We performed a spatio-temporal analysis to study the different fleets’ contributions to the overall fishing footprint, which demonstrated heterogeneous patterns. Indeed, PS fishery was little affected by the lockdown restrictions. The TBB fishery was strongly impacted by the EU lockdowns and made a slow recovery. The PTM fleet was moderately affected by the lockdowns and made a swift recovery in the whole Adriatic. The OTB fleet returned to pre-lockdown levels only at the end of 2020 and was strongly impacted by the lockdowns. Further details are given in Section 4.3.3-SI. The TBB, OTB, and PS barycentres had a focus area of \(\sim\) 1\(^{\circ }\) latitudinal range, whereas the latitudinal range of the PTM barycentre was \(\sim\) 2\(^{\circ }\) (Fig. 4). The 2020 lockdowns altered the TBB barycentre pattern and extended its range compared with the previous years. As regards the PS fleet, during the 2020 EU lockdowns it moved northward and returned to the south only at the end of the year, thus showing an inversion respect to 2017-2019 that was likely due to the pandemic restrictions. The barycentre of the PTM fleet moved in a more northward direction during the 2020 lockdowns than the previous years, with slightly longer monthly shifts reflecting a greater geographical range. Finally, the pattern of the OTB barycentre changed in March and April due to an increased activity range compared with the previous years and remained in this spatial range for the rest of 2020. Further details on barycenter patterns are given in Section 4.3.4-SI.

Figure 4
figure 4

Distribution of the annual barycentre shifts over February and May between 2015 and 2020, reported per estimated fishing gear. The coloured bounding boxes depict the maximum extents of the barycentre movements. Acronyms refer to distinct fleets using purse seines (PS), pelagic pair trawls (PTM), beam trawls (TBB) or bottom otter trawls (OTB). The underlying bathymetry map belongs to a previous work43 of co-author F. Trincardi. Barycentre shift visualisation was realised with R v.4.1.2 (https://cran.r-project.org/bin/windows/base/) using the ggplot2 v.3.3.5, cowplot v.1.1.1, and raster v.3.5.2 packages.

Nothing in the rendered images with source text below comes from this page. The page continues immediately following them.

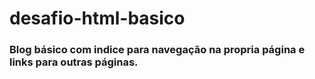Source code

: # desafio-html-basico
### Blog básico com indice para navegação na propria página e links para outras páginas.
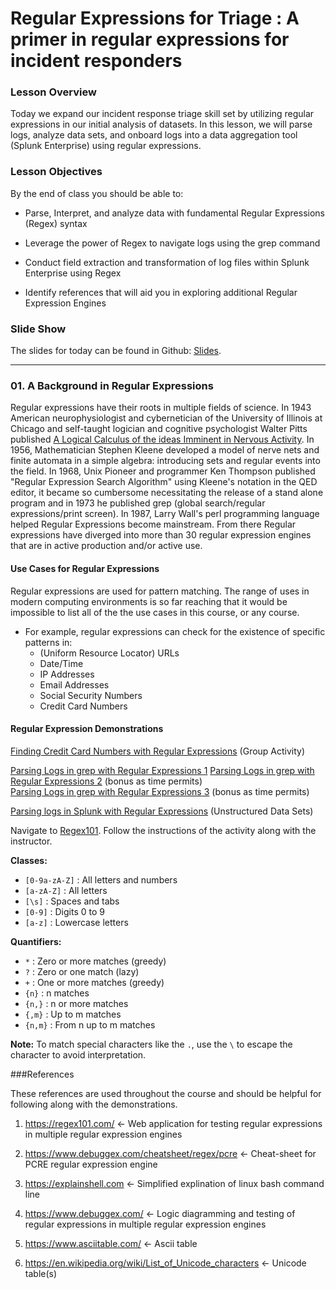 # Regular Expressions for Triage : A primer in regular expressions for incident responders

### Lesson Overview

Today we expand our incident response triage skill set by utilizing regular expressions in our initial analysis of datasets.  In this lesson, we will parse logs, analyze data sets, and onboard logs into a data aggregation tool (Splunk Enterprise) using regular expressions.

### Lesson Objectives

By the end of class you should be able to:

- Parse, Interpret, and analyze data with fundamental Regular Expressions (Regex) syntax

- Leverage the power of Regex to navigate logs using the grep command

- Conduct field extraction and transformation of log files within Splunk Enterprise using Regex

- Identify references that will aid  you in exploring additional Regular Expression Engines


### Slide Show

The slides for today can be found in Github: [Slides](https://github.com/cyberjack256/regular_expressions/blob/main/student_files/regular_expressions_for_triage_primer.pdf).


---

### 01. A Background in Regular Expressions

Regular expressions have their roots in multiple fields of science. In 1943 American neurophysiologist and cybernetician of the University of Illinois at Chicago and self-taught logician and cognitive psychologist Walter Pitts published [A Logical Calculus of the ideas Imminent in Nervous Activity](https://www.cse.chalmers.se/~coquand/AUTOMATA/mcp.pdf). In 1956, Mathematician Stephen Kleene developed a model of nerve nets and finite automata in a simple algebra: introducing sets and regular events into the field. In 1968, Unix Pioneer and programmer Ken Thompson published "Regular Expression Search Algorithm" using Kleene's notation in the QED editor, it became so cumbersome necessitating the release of a stand alone program and in 1973 he published grep (global search/regular expressions/print screen). In 1987, Larry Wall's perl programming language helped Regular Expressions become mainstream. From there Regular expressions have diverged into more than 30 regular expression engines that are in active production and/or active use.

#### Use Cases for Regular Expressions

Regular expressions are used for pattern matching. The range of uses in modern computing environments is so far reaching that it would be impossible to list all of the the use cases in this course, or any course.

  - For example, regular expressions can check for the existence of specific patterns in:
    - (Uniform Resource Locator) URLs
    - Date/Time
    - IP Addresses
    - Email Addresses
    - Social Security Numbers
    - Credit Card Numbers


#### Regular Expression Demonstrations

[Finding Credit Card Numbers with Regular Expressions](https://github.com/cyberjack256/regular_expressions/blob/main/student_files/unsolved/credit_card_number.md) (Group Activity)

[Parsing Logs in grep with Regular Expressions 1](https://github.com/cyberjack256/regular_expressions/blob/main/log_samples/1http.log)
[Parsing Logs in grep with Regular Expressions 2](https://github.com/cyberjack256/regular_expressions/blob/main/log_samples/2http.log) (bonus as time permits)  
[Parsing Logs in grep with Regular Expressions 3](https://github.com/cyberjack256/regular_expressions/blob/main/log_samples/computer_sid_objects.csv) (bonus as time permits)

[Parsing logs in Splunk with Regular Expressions](https://github.com/cyberjack256/regular_expressions/blob/main/log_samples/windows_event.log) (Unstructured Data Sets)

Navigate to [Regex101](https://regex101.com). Follow the instructions of the activity along with the instructor.

**Classes:**
- `[0-9a-zA-Z]` : All letters and numbers
- `[a-zA-Z]` : All letters
- `[\s]`	: Spaces and tabs
- `[0-9]` : Digits 0 to 9
- `[a-z]` : Lowercase letters

**Quantifiers:**

- `*`	: Zero or more matches (greedy)
- `?`	: Zero or one match (lazy)
- `+`	: One or more matches (greedy)
- `{n}` : n matches
- `{n,}` : n or more matches
- `{,m}` : Up to m matches
- `{n,m}` : From n up to m matches

**Note:** To match special characters like the `.`, use the `\` to escape the character to avoid interpretation.

###References

These references are used throughout the course and should be helpful for following along with the demonstrations.

1. https://regex101.com/ <- Web application for testing regular expressions in multiple regular expression engines

2. https://www.debuggex.com/cheatsheet/regex/pcre <- Cheat-sheet for PCRE regular expression engine

3. https://explainshell.com <- Simplified explination of linux bash command line

4. https://www.debuggex.com/ <- Logic diagramming and testing of regular expressions in multiple regular expression engines

5. https://www.asciitable.com/ <- Ascii table

6. https://en.wikipedia.org/wiki/List_of_Unicode_characters <- Unicode table(s)

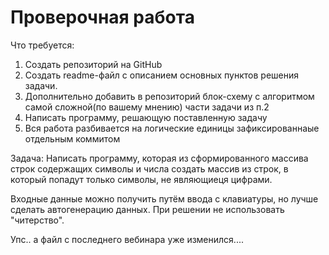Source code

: # Проверочная работа

Что требуется: 
1. Создать репозиторий на GitHub 
2. Создать readme-файл c описанием основных пунктов решения задачи.
3. Дополнительно добавить в репозиторий блок-схему с алгоритмом самой сложной(по вашему мнению) части задачи из п.2
4. Написать программу, решающую поставленную задачу 
5. Вся работа разбивается на логические единицы зафиксированнаые отдельным коммитом

Задача: Написать программу, которая из сформированного массива строк содержащих символы и числа создать массив из строк, в который попадут только символы, не являющиеця цифрами.

Входные данные можно получить путём ввода с клавиатуры, но лучше сделать автогенерацию данных. 
При решении не использовать "читерство".

Упс.. а файл с последнего вебинара уже изменился....

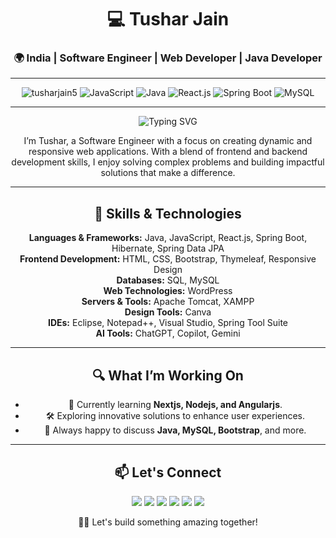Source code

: <h1 align="center">💻 Tushar Jain</h1>
<h3 align="center">🌍 India | Software Engineer | Web Developer | Java Developer </h3>

---

<p align="center">
  <img src="https://komarev.com/ghpvc/?username=tusharjain5&label=Profile%20views&color=0e75b6&style=flat" alt="tusharjain5" />
  <img src="https://img.shields.io/badge/-JavaScript-blue?style=flat-square&logo=javascript" alt="JavaScript" />
  <img src="https://img.shields.io/badge/-Java-green?style=flat-square&logo=java" alt="Java" />
  <img src="https://img.shields.io/badge/-React.js-61DAFB?style=flat-square&logo=react" alt="React.js" />
  <img src="https://img.shields.io/badge/-Spring%20Boot-6DB33F?style=flat-square&logo=spring-boot" alt="Spring Boot" />
  <img src="https://img.shields.io/badge/-MySQL-4479A1?style=flat-square&logo=mysql&logoColor=white" alt="MySQL" />
</p>

---

<p align="center">
  <img src="https://readme-typing-svg.herokuapp.com?color=0e75b6&lines=Hi+there!+I'm+Tushar,+a+passionate+Software+Engineer" alt="Typing SVG" />
</p>

<p align="center">
  I’m Tushar, a Software Engineer with a focus on creating dynamic and responsive web applications. With a blend of frontend and backend development skills, I enjoy solving complex problems and building impactful solutions that make a difference.
</p>

---

<h2 align="center">🚀 Skills & Technologies</h2>
<p align="center">
  <b>Languages & Frameworks:</b> Java, JavaScript, React.js, Spring Boot, Hibernate, Spring Data JPA<br>
  <b>Frontend Development:</b> HTML, CSS, Bootstrap, Thymeleaf, Responsive Design<br>
  <b>Databases:</b> SQL, MySQL<br>
  <b>Web Technologies:</b> WordPress<br>
  <b>Servers & Tools:</b> Apache Tomcat, XAMPP<br>
  <b>Design Tools:</b> Canva<br>
  <b>IDEs:</b> Eclipse, Notepad++, Visual Studio, Spring Tool Suite<br>
  <b>AI Tools:</b> ChatGPT, Copilot, Gemini
</p>

---

<h2 align="center">🔍 What I’m Working On</h2>
<ul align="center">
  <li>🌱 Currently learning <b>Nextjs, Nodejs, and Angularjs</b>.</li>
  <li>🛠️ Exploring innovative solutions to enhance user experiences.</li>
  <li>💬 Always happy to discuss <b>Java, MySQL, Bootstrap</b>, and more.</li>
</ul>

---

<h2 align="center">📫 Let's Connect</h2>
<p align="center">
  <a href="mailto:jaint8648@gmail.com"><img src="https://img.shields.io/badge/-Email-c14438?style=for-the-badge&logo=Gmail&logoColor=white" /></a>
  <a href="https://x.com/tusharjain55" target="blank"><img src="https://img.shields.io/badge/-Twitter-1DA1F2?style=for-the-badge&logo=twitter&logoColor=white" /></a>
  <a href="https://www.linkedin.com/in/tushar-jain-ba89b41b1/" target="blank"><img src="https://img.shields.io/badge/-LinkedIn-0077B5?style=for-the-badge&logo=linkedin&logoColor=white" /></a>
  <a href="https://www.facebook.com/profile.php?id=100092271067882" target="blank"><img src="https://img.shields.io/badge/-Facebook-1877F2?style=for-the-badge&logo=facebook&logoColor=white" /></a>
  <a href="https://www.instagram.com/tushar.jain5/" target="blank"><img src="https://img.shields.io/badge/-Instagram-E4405F?style=for-the-badge&logo=instagram&logoColor=white" /></a>
  <a href="https://leetcode.com/u/jaint8648/" target="blank"><img src="https://img.shields.io/badge/-LeetCode-FFA116?style=for-the-badge&logo=leetCode&logoColor=white" /></a>
</p>

<p align="center">
  👨‍💻 Let's build something amazing together!
</p>
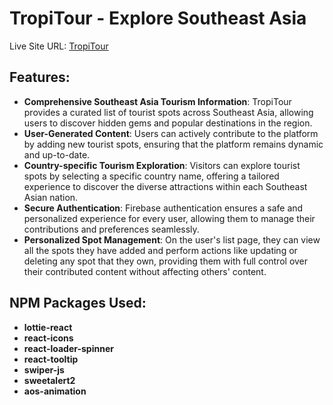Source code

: # TropiTour - Explore Southeast Asia

Live Site URL: [TropiTour](https://tropitour-b6096.web.app/) 

## Features:
- **Comprehensive Southeast Asia Tourism Information**: TropiTour provides a curated list of tourist spots across Southeast Asia, allowing users to discover hidden gems and popular destinations in the region.
- **User-Generated Content**: Users can actively contribute to the platform by adding new tourist spots, ensuring that the platform remains dynamic and up-to-date.
- **Country-specific Tourism Exploration**: Visitors can explore tourist spots by selecting a specific country name, offering a tailored experience to discover the diverse attractions within each Southeast Asian nation.
- **Secure Authentication**: Firebase authentication ensures a safe and personalized experience for every user, allowing them to manage their contributions and preferences seamlessly.
- **Personalized Spot Management**: On the user's list page, they can view all the spots they have added and perform actions like updating or deleting any spot that they own, providing them with full control over their contributed content without affecting others' content.

## NPM Packages Used:
- **lottie-react**
- **react-icons**
- **react-loader-spinner**
- **react-tooltip**
- **swiper-js**
- **sweetalert2**
- **aos-animation**
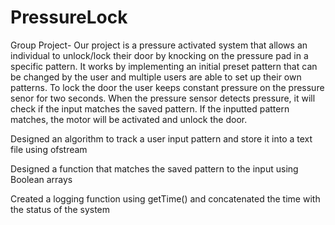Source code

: # PressureLock
Group Project- Our project is a pressure activated system that allows an individual to unlock/lock their door by knocking on the pressure pad in a specific pattern.  It works by implementing an initial preset pattern that can be changed by the user and multiple users are able to set up their own patterns. To lock the door the user keeps constant pressure on the pressure senor for two seconds. When the pressure sensor detects pressure, it will check if the input matches the saved pattern. If the inputted pattern matches, the motor will be activated and unlock the door.

Designed an algorithm to track a user input pattern and store it into a text file using ofstream

Designed a function that matches the saved pattern to the input using  Boolean arrays

Created a logging function using getTime() and concatenated the time with the status of the system

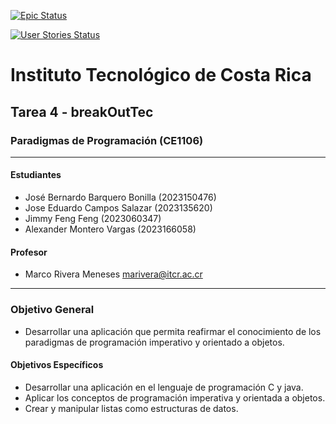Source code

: [![Epic Status](https://dev.azure.com/Tareas-CE1106/19261266-b380-47c7-9691-c7104b1053da/9410d459-fa3e-49c3-a2c2-1b3fe665f194/_apis/work/boardbadge/158326a9-d45d-4992-8795-0e8053a56803?columnOptions=1)](https://dev.azure.com/Tareas-CE1106/19261266-b380-47c7-9691-c7104b1053da/_boards/board/t/9410d459-fa3e-49c3-a2c2-1b3fe665f194/Microsoft.EpicCategory/)

[![User Stories Status](https://dev.azure.com/Tareas-CE1106/19261266-b380-47c7-9691-c7104b1053da/9410d459-fa3e-49c3-a2c2-1b3fe665f194/_apis/work/boardbadge/b7a3d50c-9a0c-4433-82ac-362582c60386?columnOptions=1)](https://dev.azure.com/Tareas-CE1106/19261266-b380-47c7-9691-c7104b1053da/_boards/board/t/9410d459-fa3e-49c3-a2c2-1b3fe665f194/Microsoft.RequirementCategory/)

# Instituto Tecnológico de Costa Rica

## Tarea 4 - breakOutTec

### Paradigmas de Programación (CE1106)

---

#### Estudiantes

- José Bernardo Barquero Bonilla (2023150476)
- Jose Eduardo Campos Salazar (2023135620)
- Jimmy Feng Feng (2023060347)
- Alexander Montero Vargas (2023166058)

#### Profesor

- Marco Rivera Meneses <marivera@itcr.ac.cr>

---

### Objetivo General

- Desarrollar una aplicación que permita reafirmar el conocimiento de los paradigmas de programación imperativo y orientado a objetos.

#### Objetivos Específicos

- Desarrollar una aplicación en el lenguaje de programación C y java.
- Aplicar los conceptos de programación imperativa y orientada a objetos.
- Crear y manipular listas como estructuras de datos.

In February and March–May 2020 the high-effort fishing areas and those inhabited by ETP species showed a strong overlap. An evident effect of the 2020 EU lockdowns, detected both in the GFW and the AIS datasets, was a scattering and overall reduction of the overlap during this period (Figs. 1b, 5). Analysis of the monthly trends demonstrated that the number of fishing hours at these locations during the lockdowns was generally lower than in the previous years, and in May 2020 did not reach the level of 2019. Although after the lockdowns the total fishing effort reverted to 2019 levels, the fishing hours at the locations at higher risk of impact remained below pre-lockdown levels throughout 2020, indicating a general attenuation of impact on ETP species in the Adriatic Sea during the pandemic. However, this was not true of all gear types. In particular, PS fishing hours increased at the locations at higher risk of impact up to February 2020 and remained constant, and well above 2019 values, both in March–May and in the second half of 2020. The PTM fleet strongly reduced its effort at the locations at higher risk of impact from February to March 2020 but then non-linearly increased this effort up to May 2020, which almost reached 2019 values and remained high also for the rest of the year. Further numerical details are given in Section 4.3.5-SI.

Figure 5
figure 5

Spatial distribution of the total potential impact of fishing activities on endangered, threatened and protected (ETP) species in (a) February and (b) March-to-May (aggregated). Maps were created with QGIS v.3.20.2 (www.qgis.org) using the OSM-Standard map of the QuickMapService plugin as the background map.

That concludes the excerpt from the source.